# EXERCISE DESCRIPTION
Please reproduce the data exactly and omit the pictures.
BEGIN GIVEN RECORDS
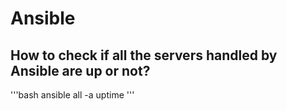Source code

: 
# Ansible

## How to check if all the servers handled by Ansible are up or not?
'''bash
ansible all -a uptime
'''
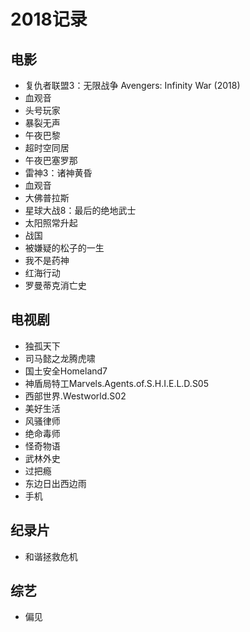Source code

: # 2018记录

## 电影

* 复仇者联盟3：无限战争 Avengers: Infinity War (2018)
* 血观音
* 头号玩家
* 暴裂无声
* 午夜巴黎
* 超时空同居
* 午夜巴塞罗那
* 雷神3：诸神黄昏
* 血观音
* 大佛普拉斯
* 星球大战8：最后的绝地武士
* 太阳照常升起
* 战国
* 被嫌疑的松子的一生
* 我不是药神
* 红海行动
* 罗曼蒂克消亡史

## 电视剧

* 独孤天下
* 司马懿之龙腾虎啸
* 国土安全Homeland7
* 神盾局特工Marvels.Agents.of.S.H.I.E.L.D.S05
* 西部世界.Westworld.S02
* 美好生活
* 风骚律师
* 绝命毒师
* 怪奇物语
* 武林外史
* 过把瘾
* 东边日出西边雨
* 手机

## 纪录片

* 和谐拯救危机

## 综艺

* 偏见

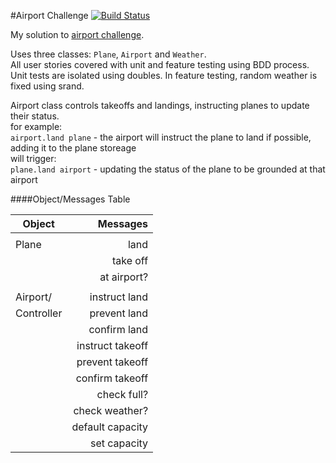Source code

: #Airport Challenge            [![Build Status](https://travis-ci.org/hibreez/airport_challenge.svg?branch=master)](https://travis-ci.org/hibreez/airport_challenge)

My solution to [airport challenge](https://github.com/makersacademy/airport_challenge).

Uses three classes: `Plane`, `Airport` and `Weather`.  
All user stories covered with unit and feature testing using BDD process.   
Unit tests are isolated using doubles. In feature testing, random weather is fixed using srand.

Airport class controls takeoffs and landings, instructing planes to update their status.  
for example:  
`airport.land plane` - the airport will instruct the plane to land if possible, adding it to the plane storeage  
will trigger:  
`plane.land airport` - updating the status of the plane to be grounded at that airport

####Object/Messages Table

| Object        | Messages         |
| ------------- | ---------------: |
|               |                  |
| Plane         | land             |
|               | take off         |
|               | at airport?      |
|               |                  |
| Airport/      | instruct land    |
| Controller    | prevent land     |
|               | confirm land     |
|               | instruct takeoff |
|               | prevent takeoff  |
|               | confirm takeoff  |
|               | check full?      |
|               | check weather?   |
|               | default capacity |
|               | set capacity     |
END GIVEN RECORDS
# ANSWER FOR THE TASK
Source code

: 
# Ansible

## How to check if all the servers handled by Ansible are up or not?
'''bash
ansible all -a uptime
'''
Source code

: # 2018记录

## 电影

* 复仇者联盟3：无限战争 Avengers: Infinity War (2018)
* 血观音
* 头号玩家
* 暴裂无声
* 午夜巴黎
* 超时空同居
* 午夜巴塞罗那
* 雷神3：诸神黄昏
* 血观音
* 大佛普拉斯
* 星球大战8：最后的绝地武士
* 太阳照常升起
* 战国
* 被嫌疑的松子的一生
* 我不是药神
* 红海行动
* 罗曼蒂克消亡史

## 电视剧

* 独孤天下
* 司马懿之龙腾虎啸
* 国土安全Homeland7
* 神盾局特工Marvels.Agents.of.S.H.I.E.L.D.S05
* 西部世界.Westworld.S02
* 美好生活
* 风骚律师
* 绝命毒师
* 怪奇物语
* 武林外史
* 过把瘾
* 东边日出西边雨
* 手机

## 纪录片

* 和谐拯救危机

## 综艺

* 偏见

Source code

: #Airport Challenge            [![Build Status](https://travis-ci.org/hibreez/airport_challenge.svg?branch=master)](https://travis-ci.org/hibreez/airport_challenge)

My solution to [airport challenge](https://github.com/makersacademy/airport_challenge).

Uses three classes: `Plane`, `Airport` and `Weather`.  
All user stories covered with unit and feature testing using BDD process.   
Unit tests are isolated using doubles. In feature testing, random weather is fixed using srand.

Airport class controls takeoffs and landings, instructing planes to update their status.  
for example:  
`airport.land plane` - the airport will instruct the plane to land if possible, adding it to the plane storeage  
will trigger:  
`plane.land airport` - updating the status of the plane to be grounded at that airport

####Object/Messages Table

| Object        | Messages         |
| ------------- | ---------------: |
|               |                  |
| Plane         | land             |
|               | take off         |
|               | at airport?      |
|               |                  |
| Airport/      | instruct land    |
| Controller    | prevent land     |
|               | confirm land     |
|               | instruct takeoff |
|               | prevent takeoff  |
|               | confirm takeoff  |
|               | check full?      |
|               | check weather?   |
|               | default capacity |
|               | set capacity     |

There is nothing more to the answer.